Over the weekend, Congressman Steve King (R-IA) hosted the Iowa Freedom Summit, which featured several potential Republican presidential candidates and on Sunday's ABC’s This Week with George Stephanopoulos, Cokie Roberts, correspondent for NPR, eagerly took a shot at the gathering of influential conservatives.
Speaking during the show’s panel discussion, Roberts slammed the GOP event and insisted that “Republicans should stay out of Iowa altogether. What happens to them is that they get pushed so far to the right in those venues that it gives them a terrible time in the general election.”
Roberts continued to hit the GOPers who attended the Iowa event, and rather than focus on the impressive list of Republicans speaking there, the NPR correspondent focused on the liberal media’s obsession with Steve King “who hosted this, is absolutely toxic in the Hispanic community. And if the Republicans want to get that vote, they shouldn't be showing up at a Steve King event.”
Rather than recognize that Iowa plays a key role in the GOP's presidential nominating process, Cokie Roberts seemed more concerned with playing up how Steve King will give "them a terrible time in the general election."
For his part, Bill Kristol, editor of the conservative Weekly Standard magazine, pushed back at Roberts and maintained that “looking at the Iowa event, it cheered me up. If you look at the Republicans in Congress, you get a little depressed honestly, sometimes. But there are a lot of good young candidates there.
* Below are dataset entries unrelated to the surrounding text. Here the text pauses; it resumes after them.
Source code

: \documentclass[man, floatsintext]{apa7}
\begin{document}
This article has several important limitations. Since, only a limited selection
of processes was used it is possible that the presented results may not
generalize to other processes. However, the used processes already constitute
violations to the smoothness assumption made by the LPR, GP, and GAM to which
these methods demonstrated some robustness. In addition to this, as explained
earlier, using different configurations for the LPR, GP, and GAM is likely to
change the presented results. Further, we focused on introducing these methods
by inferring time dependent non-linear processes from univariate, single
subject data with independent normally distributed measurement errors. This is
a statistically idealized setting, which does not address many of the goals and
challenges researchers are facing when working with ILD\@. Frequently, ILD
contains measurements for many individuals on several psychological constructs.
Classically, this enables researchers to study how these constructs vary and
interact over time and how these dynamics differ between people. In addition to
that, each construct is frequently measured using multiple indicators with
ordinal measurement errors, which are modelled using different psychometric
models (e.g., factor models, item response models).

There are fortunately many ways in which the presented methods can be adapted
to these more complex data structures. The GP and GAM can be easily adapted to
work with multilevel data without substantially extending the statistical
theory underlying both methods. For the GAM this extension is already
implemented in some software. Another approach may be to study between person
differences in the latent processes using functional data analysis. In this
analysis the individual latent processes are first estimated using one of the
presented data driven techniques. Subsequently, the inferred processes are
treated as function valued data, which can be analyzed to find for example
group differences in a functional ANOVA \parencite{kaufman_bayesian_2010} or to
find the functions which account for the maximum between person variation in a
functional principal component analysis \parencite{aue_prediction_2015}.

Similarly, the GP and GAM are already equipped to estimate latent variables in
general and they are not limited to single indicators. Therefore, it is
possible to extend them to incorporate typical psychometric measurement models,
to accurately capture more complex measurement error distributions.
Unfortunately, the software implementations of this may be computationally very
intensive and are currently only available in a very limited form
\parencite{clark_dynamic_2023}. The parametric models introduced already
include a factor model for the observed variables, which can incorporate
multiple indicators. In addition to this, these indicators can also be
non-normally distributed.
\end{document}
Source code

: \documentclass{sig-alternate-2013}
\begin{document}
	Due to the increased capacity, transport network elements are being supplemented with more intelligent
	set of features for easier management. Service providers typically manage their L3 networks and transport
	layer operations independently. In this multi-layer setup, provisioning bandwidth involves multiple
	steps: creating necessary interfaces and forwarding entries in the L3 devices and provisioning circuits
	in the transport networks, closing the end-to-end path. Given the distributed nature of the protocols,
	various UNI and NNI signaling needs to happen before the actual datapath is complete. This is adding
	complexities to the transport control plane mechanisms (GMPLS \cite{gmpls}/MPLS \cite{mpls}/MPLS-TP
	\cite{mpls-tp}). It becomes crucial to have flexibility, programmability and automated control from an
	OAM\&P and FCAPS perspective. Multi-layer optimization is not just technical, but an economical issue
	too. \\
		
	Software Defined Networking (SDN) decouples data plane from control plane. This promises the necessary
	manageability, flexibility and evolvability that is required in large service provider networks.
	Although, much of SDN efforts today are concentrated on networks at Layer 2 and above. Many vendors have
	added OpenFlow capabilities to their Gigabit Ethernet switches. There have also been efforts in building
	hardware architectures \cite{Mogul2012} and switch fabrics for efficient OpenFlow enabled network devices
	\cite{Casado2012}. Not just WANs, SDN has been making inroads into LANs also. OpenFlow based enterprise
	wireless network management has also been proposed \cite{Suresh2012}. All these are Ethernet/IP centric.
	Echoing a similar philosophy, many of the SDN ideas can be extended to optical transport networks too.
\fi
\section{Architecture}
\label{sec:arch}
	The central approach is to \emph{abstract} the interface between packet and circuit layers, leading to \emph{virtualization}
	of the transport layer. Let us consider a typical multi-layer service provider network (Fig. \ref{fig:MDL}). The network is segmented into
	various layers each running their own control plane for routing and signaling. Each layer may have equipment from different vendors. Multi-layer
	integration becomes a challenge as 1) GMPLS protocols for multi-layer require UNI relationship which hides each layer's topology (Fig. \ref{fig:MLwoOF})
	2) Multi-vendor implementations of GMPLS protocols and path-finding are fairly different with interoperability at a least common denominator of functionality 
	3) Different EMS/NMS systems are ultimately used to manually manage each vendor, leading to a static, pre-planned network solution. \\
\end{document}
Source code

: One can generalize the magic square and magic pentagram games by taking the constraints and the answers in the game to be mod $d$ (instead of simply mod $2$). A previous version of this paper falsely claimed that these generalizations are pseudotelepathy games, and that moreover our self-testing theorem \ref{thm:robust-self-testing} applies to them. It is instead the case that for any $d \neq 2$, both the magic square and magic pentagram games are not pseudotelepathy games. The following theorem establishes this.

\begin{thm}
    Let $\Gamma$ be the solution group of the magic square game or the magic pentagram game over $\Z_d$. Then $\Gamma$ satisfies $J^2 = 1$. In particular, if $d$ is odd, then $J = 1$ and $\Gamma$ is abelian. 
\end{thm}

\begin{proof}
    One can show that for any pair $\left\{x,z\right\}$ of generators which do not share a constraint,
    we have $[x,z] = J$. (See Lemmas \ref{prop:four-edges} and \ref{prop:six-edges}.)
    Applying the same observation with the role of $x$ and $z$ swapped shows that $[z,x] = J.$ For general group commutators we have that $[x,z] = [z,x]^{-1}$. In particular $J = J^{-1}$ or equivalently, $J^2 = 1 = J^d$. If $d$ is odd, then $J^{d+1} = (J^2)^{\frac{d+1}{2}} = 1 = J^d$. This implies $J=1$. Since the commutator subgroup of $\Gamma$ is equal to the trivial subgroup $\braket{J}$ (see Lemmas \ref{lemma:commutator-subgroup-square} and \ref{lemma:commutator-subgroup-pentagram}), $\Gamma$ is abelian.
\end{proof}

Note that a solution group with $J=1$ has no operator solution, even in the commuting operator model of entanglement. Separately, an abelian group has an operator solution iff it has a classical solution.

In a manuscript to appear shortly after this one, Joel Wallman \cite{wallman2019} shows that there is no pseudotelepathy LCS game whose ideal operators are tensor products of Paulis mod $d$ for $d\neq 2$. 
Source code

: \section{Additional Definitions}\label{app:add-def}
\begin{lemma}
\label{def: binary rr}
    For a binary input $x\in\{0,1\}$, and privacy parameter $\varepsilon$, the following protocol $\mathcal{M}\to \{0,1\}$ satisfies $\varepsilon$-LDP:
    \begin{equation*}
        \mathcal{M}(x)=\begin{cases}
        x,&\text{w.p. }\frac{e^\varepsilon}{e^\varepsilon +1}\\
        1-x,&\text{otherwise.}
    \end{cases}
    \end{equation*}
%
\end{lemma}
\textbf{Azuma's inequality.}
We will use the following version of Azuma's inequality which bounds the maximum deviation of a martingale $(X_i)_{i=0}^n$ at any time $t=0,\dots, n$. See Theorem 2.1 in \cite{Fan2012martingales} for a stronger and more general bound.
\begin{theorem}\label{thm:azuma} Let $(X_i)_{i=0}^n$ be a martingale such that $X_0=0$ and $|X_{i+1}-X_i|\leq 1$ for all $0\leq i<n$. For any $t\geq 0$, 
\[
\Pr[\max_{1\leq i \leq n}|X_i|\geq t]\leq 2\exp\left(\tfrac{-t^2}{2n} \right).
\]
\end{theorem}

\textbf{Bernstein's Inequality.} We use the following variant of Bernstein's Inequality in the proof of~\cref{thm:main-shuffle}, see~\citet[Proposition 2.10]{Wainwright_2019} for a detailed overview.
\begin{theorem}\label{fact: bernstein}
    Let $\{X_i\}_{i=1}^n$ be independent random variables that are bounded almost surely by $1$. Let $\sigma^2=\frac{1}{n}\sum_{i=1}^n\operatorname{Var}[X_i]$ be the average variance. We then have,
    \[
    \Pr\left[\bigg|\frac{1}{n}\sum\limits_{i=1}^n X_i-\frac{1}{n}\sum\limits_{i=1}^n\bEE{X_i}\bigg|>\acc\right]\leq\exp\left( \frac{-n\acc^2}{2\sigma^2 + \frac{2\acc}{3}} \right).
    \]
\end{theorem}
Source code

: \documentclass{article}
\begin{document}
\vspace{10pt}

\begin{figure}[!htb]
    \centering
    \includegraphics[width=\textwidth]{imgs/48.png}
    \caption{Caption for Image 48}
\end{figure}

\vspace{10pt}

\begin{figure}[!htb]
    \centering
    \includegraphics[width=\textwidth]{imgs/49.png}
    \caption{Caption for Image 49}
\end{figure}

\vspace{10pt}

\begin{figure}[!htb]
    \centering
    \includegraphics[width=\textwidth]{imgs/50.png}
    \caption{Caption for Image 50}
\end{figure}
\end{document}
You know, there are governors like Scott Walker and Bobby Jindal who you talked with.”
Cokie Roberts’ disdain towards the base of the Republican Party is nothing new as she frequently bashes conservatives, specifically the Tea Party wing of the GOP. In September of 2013 Roberts claimed that “some of this Tea Party anger is racist and that having a non-black person on the ticket will diffuse it to some degree.” More recently, on December 1, 2014, the NPR correspondent fantasized about how the GOP-controlled Congress could shut down the government.
See relevant transcript below.
ABC’s This Week with George Stephanopoulos
January 25, 2015
GEORGE STEPHANOPOULOS: And we're back now with the roundtable. And Sara Fagen, let me begin with you. You have worked in a lot of Iowa caucuses, most recently for George W. Bush. What did you make of the big cattle call yesterday? A lot showed up.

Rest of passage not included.